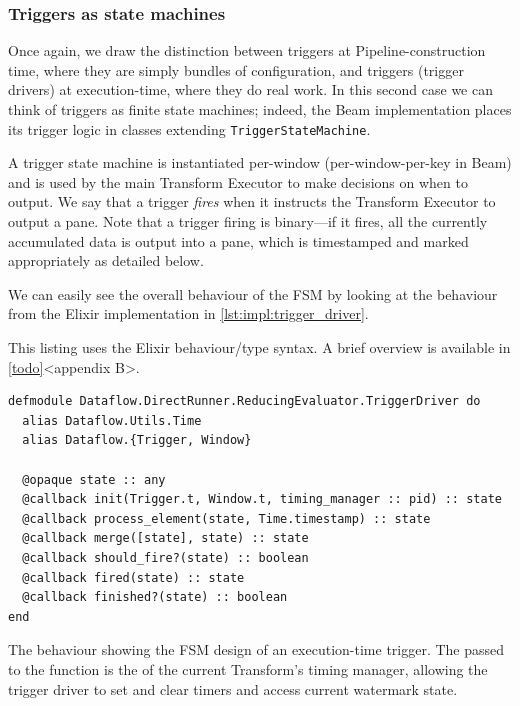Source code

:\subsubsection{Triggers as state machines}
Once again, we draw the distinction between triggers at Pipeline-construction time, where they are simply bundles of configuration, and triggers (trigger drivers) at execution-time, where they do real work.
In this second case we can think of triggers as finite state machines; indeed, the Beam implementation places its trigger logic in classes extending \verb|TriggerStateMachine|.

A trigger state machine is instantiated per-window (per-window-per-key in Beam) and is used by the main Transform Executor to make decisions on when to output.
We say that a trigger \emph{fires} when it instructs the Transform Executor to output a pane.
Note that a trigger firing is binary---if it fires, all the currently accumulated data is output into a pane, which is timestamped and marked appropriately as detailed below.

We can easily see the overall behaviour of the FSM by looking at the  behaviour from the Elixir implementation in \cref{lst:impl:trigger_driver}.\footnotemark

\footnotetext
{
This listing uses the Elixir behaviour/type syntax. A brief overview is available in \cref{todo}<appendix B>.
}

\begin{listing}[h]
	\begin{verbatim}
defmodule Dataflow.DirectRunner.ReducingEvaluator.TriggerDriver do
  alias Dataflow.Utils.Time
  alias Dataflow.{Trigger, Window}
  
  @opaque state :: any
  @callback init(Trigger.t, Window.t, timing_manager :: pid) :: state
  @callback process_element(state, Time.timestamp) :: state
  @callback merge([state], state) :: state
  @callback should_fire?(state) :: boolean
  @callback fired(state) :: state
  @callback finished?(state) :: boolean
end
	\end{verbatim}
\caption[The  behaviour showing the FSM design of an execution-time trigger.]{The  behaviour showing the FSM design of an execution-time trigger. The  passed to the  function is the  of the current Transform's timing manager, allowing the trigger driver to set and clear timers and access current watermark state.}
\label{lst:impl:trigger_driver}
\end{listing}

> WHAT THE EXERCISE ASKS
Leaving the pictures out, give back each line above exactly.

> WRITTEN ANSWER
Source code

:\subsubsection{Triggers as state machines}
Once again, we draw the distinction between triggers at Pipeline-construction time, where they are simply bundles of configuration, and triggers (trigger drivers) at execution-time, where they do real work.
In this second case we can think of triggers as finite state machines; indeed, the Beam implementation places its trigger logic in classes extending \verb|TriggerStateMachine|.

A trigger state machine is instantiated per-window (per-window-per-key in Beam) and is used by the main Transform Executor to make decisions on when to output.
We say that a trigger \emph{fires} when it instructs the Transform Executor to output a pane.
Note that a trigger firing is binary---if it fires, all the currently accumulated data is output into a pane, which is timestamped and marked appropriately as detailed below.

We can easily see the overall behaviour of the FSM by looking at the  behaviour from the Elixir implementation in \cref{lst:impl:trigger_driver}.\footnotemark

\footnotetext
{
This listing uses the Elixir behaviour/type syntax. A brief overview is available in \cref{todo}<appendix B>.
}

\begin{listing}[h]
	\begin{verbatim}
defmodule Dataflow.DirectRunner.ReducingEvaluator.TriggerDriver do
  alias Dataflow.Utils.Time
  alias Dataflow.{Trigger, Window}
  
  @opaque state :: any
  @callback init(Trigger.t, Window.t, timing_manager :: pid) :: state
  @callback process_element(state, Time.timestamp) :: state
  @callback merge([state], state) :: state
  @callback should_fire?(state) :: boolean
  @callback fired(state) :: state
  @callback finished?(state) :: boolean
end
	\end{verbatim}
\caption[The  behaviour showing the FSM design of an execution-time trigger.]{The  behaviour showing the FSM design of an execution-time trigger. The  passed to the  function is the  of the current Transform's timing manager, allowing the trigger driver to set and clear timers and access current watermark state.}
\label{lst:impl:trigger_driver}
\end{listing}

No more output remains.